WORK TO BE COMPLETED –
The answer must be a single number: how many lines of the entries below include "contained".

Collected data:

────────────────

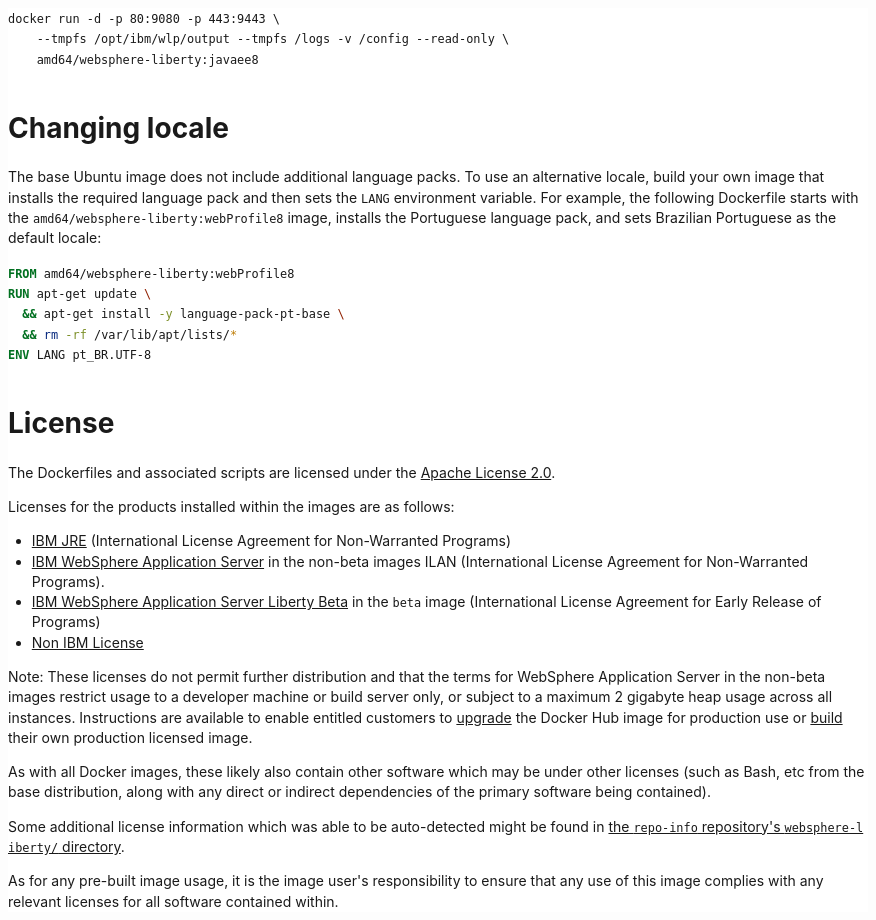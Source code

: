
 ```console
docker run -d -p 80:9080 -p 443:9443 \
    --tmpfs /opt/ibm/wlp/output --tmpfs /logs -v /config --read-only \
    amd64/websphere-liberty:javaee8
```

# Changing locale

The base Ubuntu image does not include additional language packs. To use an alternative locale, build your own image that installs the required language pack and then sets the `LANG` environment variable. For example, the following Dockerfile starts with the `amd64/websphere-liberty:webProfile8` image, installs the Portuguese language pack, and sets Brazilian Portuguese as the default locale:

```dockerfile
FROM amd64/websphere-liberty:webProfile8
RUN apt-get update \
  && apt-get install -y language-pack-pt-base \
  && rm -rf /var/lib/apt/lists/*
ENV LANG pt_BR.UTF-8
```

# License

The Dockerfiles and associated scripts are licensed under the [Apache License 2.0](http://www.apache.org/licenses/LICENSE-2.0.html).

Licenses for the products installed within the images are as follows:

-	[IBM JRE](http://www14.software.ibm.com/cgi-bin/weblap/lap.pl?la_formnum=&li_formnum=L-JWOD-9SYNCP&title=IBM%C2%AE+SDK%2C+Java+Technology+Edition%2C+Version+8.0&l=en) (International License Agreement for Non-Warranted Programs)
-	[IBM WebSphere Application Server](https://public.dhe.ibm.com/ibmdl/export/pub/software/websphere/wasdev/license/base_ilan/ilan/18.0.0.3/lafiles/en.html) in the non-beta images ILAN (International License Agreement for Non-Warranted Programs).
-	[IBM WebSphere Application Server Liberty Beta](https://public.dhe.ibm.com/ibmdl/export/pub/software/websphere/wasdev/downloads/wlp/beta/lafiles/en.html) in the `beta` image (International License Agreement for Early Release of Programs)
-	[Non IBM License](https://github.com/WASdev/ci.docker/blob/master/ga/developer/kernel/non_ibm_license.html)

Note: These licenses do not permit further distribution and that the terms for WebSphere Application Server in the non-beta images restrict usage to a developer machine or build server only, or subject to a maximum 2 gigabyte heap usage across all instances. Instructions are available to enable entitled customers to [upgrade](https://github.com/WASdev/ci.docker/tree/master/ga/production-upgrade) the Docker Hub image for production use or [build](https://github.com/WASdev/ci.docker/tree/master/ga/production-install) their own production licensed image.

As with all Docker images, these likely also contain other software which may be under other licenses (such as Bash, etc from the base distribution, along with any direct or indirect dependencies of the primary software being contained).

Some additional license information which was able to be auto-detected might be found in [the `repo-info` repository's `websphere-liberty/` directory](https://github.com/docker-library/repo-info/tree/master/repos/websphere-liberty).

As for any pre-built image usage, it is the image user's responsibility to ensure that any use of this image complies with any relevant licenses for all software contained within.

────────────────

ANSWER SPACE –
2